Collected data:
----------------------------------------

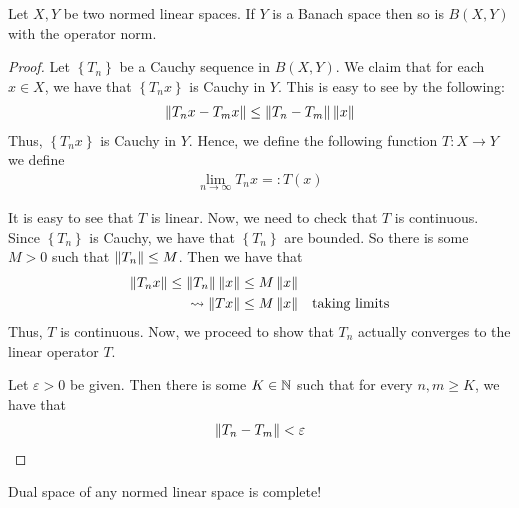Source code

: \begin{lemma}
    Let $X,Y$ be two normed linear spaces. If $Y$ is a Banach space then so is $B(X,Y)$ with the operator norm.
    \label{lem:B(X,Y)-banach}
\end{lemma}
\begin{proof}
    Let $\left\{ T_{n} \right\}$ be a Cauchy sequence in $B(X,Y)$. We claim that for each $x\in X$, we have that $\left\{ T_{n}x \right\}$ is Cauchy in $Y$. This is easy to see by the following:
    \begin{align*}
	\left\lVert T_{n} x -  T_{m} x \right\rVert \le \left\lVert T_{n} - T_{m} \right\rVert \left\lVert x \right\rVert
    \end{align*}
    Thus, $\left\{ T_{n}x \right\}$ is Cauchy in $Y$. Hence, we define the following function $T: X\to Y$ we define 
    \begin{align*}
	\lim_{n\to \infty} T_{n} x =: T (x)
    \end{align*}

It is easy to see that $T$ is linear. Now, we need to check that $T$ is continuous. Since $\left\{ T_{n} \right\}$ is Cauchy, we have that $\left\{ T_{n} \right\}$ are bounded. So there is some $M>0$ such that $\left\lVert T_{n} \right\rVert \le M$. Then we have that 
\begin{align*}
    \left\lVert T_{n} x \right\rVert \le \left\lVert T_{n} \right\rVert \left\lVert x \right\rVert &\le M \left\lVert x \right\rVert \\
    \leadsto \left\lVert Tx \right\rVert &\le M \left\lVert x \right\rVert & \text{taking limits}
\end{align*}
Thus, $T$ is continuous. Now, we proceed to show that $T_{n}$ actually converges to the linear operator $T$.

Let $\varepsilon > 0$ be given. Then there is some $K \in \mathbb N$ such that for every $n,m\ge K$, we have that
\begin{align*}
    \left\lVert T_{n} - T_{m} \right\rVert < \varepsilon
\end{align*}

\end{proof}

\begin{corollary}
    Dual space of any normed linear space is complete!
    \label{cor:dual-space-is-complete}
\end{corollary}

----------------------------------------

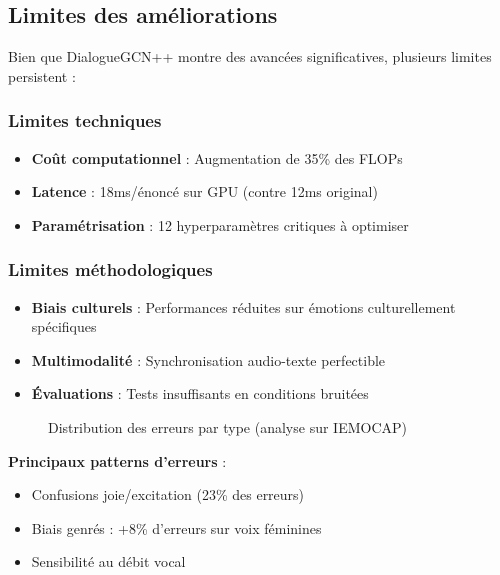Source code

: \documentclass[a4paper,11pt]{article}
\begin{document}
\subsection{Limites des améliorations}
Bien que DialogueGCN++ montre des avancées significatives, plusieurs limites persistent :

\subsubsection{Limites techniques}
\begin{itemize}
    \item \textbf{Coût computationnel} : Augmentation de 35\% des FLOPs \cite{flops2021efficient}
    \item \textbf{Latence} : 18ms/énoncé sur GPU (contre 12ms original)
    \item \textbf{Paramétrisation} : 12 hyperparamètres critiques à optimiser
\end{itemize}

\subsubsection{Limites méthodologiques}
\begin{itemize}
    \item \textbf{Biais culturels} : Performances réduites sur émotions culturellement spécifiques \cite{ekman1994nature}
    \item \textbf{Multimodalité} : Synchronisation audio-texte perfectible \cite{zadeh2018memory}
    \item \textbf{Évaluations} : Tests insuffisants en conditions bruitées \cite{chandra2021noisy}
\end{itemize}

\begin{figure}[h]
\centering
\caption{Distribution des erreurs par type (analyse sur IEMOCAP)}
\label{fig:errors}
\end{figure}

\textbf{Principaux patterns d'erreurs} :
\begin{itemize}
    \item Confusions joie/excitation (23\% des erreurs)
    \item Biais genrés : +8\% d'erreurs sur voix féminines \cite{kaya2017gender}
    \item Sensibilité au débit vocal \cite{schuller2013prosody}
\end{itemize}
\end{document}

----------------------------------------

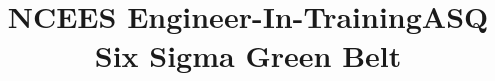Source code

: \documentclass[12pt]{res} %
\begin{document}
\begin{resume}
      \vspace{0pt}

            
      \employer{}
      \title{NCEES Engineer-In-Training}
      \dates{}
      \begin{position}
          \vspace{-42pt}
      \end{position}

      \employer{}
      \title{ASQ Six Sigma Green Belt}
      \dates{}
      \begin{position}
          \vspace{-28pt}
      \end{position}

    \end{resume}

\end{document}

----------------------------------------

THE PROBLEM ▸ Scan the entries for the word "complete". Report each line that has it.

ANSWER BOX ▸
    Dual space of any normed linear space is complete!
    \label{cor:dual-space-is-complete}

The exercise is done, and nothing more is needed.